Stored data:
····················

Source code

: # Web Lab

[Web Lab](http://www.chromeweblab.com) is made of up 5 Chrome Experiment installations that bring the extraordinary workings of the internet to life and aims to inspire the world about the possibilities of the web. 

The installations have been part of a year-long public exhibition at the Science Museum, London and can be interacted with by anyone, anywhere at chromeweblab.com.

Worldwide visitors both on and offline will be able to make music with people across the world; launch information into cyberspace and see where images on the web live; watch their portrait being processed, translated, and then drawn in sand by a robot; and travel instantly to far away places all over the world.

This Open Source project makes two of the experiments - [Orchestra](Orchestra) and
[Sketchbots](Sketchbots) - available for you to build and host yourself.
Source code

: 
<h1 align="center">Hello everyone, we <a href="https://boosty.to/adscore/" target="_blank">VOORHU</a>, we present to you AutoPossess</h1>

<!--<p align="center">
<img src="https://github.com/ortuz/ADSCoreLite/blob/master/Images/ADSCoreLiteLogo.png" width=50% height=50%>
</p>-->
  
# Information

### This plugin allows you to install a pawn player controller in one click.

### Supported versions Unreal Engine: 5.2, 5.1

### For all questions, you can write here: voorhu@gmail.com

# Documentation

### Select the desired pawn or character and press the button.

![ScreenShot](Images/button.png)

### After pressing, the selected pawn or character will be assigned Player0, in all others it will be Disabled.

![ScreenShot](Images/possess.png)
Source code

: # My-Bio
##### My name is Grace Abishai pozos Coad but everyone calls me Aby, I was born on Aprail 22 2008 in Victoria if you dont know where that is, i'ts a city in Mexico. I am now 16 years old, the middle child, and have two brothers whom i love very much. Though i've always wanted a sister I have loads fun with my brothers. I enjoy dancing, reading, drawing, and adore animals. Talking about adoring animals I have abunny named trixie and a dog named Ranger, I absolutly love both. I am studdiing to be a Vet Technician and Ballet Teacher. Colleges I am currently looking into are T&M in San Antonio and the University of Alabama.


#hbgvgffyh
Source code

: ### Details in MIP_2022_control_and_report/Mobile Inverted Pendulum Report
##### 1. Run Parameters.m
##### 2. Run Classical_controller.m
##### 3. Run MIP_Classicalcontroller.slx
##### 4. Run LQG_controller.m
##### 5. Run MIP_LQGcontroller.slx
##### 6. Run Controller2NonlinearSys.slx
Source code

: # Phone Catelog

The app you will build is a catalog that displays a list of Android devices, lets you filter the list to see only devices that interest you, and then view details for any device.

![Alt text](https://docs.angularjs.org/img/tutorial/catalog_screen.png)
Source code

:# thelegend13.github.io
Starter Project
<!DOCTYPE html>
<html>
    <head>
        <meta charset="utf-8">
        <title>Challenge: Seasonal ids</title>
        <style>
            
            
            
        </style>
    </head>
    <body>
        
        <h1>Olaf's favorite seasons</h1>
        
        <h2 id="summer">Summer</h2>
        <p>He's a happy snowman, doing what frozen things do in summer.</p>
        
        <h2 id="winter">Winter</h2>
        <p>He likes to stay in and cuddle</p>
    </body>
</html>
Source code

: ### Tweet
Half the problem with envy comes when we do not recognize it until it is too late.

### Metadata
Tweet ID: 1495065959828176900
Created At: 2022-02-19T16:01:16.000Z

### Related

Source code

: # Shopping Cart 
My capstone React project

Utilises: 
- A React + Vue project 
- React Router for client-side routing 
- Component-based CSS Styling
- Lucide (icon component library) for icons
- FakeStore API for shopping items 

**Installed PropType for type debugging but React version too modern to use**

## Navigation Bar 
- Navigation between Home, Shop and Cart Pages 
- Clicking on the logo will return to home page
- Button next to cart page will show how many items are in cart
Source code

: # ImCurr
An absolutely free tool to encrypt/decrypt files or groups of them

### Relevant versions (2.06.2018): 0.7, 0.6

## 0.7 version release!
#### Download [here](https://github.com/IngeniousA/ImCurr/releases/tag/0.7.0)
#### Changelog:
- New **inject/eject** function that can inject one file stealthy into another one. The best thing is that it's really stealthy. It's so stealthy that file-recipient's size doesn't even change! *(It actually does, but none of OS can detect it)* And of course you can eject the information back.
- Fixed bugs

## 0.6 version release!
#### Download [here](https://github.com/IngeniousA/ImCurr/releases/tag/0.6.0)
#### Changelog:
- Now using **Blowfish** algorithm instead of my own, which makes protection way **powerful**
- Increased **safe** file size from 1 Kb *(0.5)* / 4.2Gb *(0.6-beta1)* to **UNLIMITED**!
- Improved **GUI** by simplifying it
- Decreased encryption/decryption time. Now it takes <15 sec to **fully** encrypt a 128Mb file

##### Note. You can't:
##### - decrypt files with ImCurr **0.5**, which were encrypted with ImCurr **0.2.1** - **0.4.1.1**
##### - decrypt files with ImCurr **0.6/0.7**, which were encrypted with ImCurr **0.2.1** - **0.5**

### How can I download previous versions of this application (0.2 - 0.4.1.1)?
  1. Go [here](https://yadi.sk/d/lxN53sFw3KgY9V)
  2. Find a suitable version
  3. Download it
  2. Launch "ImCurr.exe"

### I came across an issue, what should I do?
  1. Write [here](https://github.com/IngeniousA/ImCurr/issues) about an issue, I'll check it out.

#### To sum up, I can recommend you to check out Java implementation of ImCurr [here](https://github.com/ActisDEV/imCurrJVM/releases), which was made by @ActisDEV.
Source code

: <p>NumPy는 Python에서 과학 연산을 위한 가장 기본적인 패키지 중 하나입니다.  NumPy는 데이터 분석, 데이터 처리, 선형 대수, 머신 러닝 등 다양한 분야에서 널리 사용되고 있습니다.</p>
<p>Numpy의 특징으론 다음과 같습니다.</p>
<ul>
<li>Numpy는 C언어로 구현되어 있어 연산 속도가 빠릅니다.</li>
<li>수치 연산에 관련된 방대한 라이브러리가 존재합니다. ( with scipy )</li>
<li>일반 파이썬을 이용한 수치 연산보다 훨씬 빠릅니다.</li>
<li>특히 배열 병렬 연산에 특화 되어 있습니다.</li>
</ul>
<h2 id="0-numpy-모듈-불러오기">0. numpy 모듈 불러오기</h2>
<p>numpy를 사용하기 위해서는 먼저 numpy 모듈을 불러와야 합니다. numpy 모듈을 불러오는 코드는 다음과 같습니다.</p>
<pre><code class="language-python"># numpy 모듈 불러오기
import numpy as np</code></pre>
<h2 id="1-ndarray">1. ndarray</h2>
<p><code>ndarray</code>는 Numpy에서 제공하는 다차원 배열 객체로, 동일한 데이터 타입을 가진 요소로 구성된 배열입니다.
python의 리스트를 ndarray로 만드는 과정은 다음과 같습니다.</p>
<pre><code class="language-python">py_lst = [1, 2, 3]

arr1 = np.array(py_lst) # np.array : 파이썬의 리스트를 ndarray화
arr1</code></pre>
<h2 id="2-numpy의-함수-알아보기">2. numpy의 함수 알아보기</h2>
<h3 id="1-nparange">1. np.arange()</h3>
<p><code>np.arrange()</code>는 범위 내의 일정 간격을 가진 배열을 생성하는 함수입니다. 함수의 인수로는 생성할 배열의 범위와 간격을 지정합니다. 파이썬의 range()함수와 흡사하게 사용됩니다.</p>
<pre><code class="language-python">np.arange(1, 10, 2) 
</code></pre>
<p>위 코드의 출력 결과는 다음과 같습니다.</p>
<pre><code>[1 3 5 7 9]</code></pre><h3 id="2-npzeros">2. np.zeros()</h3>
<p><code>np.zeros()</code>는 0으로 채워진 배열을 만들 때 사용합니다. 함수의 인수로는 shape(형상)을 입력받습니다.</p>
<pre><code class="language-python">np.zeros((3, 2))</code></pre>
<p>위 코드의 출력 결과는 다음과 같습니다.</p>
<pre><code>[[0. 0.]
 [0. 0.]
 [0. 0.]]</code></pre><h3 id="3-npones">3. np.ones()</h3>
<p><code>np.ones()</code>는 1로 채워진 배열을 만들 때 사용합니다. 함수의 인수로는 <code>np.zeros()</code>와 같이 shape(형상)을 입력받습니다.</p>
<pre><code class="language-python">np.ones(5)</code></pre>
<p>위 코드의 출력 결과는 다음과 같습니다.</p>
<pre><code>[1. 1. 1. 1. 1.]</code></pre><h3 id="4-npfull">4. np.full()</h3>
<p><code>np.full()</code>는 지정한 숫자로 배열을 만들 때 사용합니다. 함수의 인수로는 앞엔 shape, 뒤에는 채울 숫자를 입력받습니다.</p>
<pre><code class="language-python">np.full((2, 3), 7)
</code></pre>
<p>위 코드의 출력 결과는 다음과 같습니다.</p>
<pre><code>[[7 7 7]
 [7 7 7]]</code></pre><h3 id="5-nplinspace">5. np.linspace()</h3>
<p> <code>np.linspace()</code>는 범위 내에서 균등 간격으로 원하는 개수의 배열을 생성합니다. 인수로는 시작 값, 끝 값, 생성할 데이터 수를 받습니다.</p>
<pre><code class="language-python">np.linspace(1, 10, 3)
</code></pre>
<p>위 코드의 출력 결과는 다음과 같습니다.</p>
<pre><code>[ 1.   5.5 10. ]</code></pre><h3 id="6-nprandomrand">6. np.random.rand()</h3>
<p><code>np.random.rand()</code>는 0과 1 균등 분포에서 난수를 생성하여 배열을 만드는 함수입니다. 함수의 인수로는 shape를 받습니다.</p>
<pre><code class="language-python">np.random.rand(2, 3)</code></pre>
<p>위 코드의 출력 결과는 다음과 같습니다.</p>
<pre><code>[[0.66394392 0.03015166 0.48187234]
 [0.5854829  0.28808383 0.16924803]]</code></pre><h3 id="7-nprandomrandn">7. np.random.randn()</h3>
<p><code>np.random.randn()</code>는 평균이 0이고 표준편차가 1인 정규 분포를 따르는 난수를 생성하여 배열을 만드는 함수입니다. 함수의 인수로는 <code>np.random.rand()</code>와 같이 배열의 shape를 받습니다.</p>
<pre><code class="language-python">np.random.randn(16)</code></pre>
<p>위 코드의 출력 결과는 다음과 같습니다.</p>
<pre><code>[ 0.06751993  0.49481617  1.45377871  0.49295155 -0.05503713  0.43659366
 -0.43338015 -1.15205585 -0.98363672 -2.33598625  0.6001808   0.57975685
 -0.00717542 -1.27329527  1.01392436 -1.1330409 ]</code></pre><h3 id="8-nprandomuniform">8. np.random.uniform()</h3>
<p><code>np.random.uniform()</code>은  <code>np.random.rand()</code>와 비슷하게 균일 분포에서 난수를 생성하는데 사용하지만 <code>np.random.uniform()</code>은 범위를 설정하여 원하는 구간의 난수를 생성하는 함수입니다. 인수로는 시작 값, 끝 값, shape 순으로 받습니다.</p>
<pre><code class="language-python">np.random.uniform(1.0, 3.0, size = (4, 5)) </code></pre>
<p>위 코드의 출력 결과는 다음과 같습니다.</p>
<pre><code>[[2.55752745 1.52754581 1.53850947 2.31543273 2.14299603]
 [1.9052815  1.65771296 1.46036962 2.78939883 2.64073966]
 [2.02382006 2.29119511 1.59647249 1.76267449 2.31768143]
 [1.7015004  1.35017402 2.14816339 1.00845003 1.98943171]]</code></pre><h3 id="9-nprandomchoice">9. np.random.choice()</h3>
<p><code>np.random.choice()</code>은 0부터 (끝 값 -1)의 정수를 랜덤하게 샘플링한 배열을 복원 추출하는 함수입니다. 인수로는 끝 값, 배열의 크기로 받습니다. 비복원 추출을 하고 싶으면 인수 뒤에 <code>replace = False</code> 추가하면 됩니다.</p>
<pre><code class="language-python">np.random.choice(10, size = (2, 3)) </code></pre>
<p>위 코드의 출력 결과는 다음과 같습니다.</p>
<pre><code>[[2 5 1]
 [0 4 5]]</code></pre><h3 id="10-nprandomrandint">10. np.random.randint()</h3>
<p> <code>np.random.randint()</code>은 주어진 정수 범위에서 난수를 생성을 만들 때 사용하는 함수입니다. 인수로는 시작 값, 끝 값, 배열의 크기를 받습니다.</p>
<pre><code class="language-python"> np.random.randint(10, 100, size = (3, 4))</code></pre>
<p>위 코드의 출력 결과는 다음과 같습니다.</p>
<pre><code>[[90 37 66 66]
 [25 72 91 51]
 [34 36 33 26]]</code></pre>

····················

Aim of the exercise: From the entries above, copy out every line where the string "arange" appears.

Answer space:
<h3 id="1-nparange">1. np.arange()</h3>
<pre><code class="language-python">np.arange(1, 10, 2) 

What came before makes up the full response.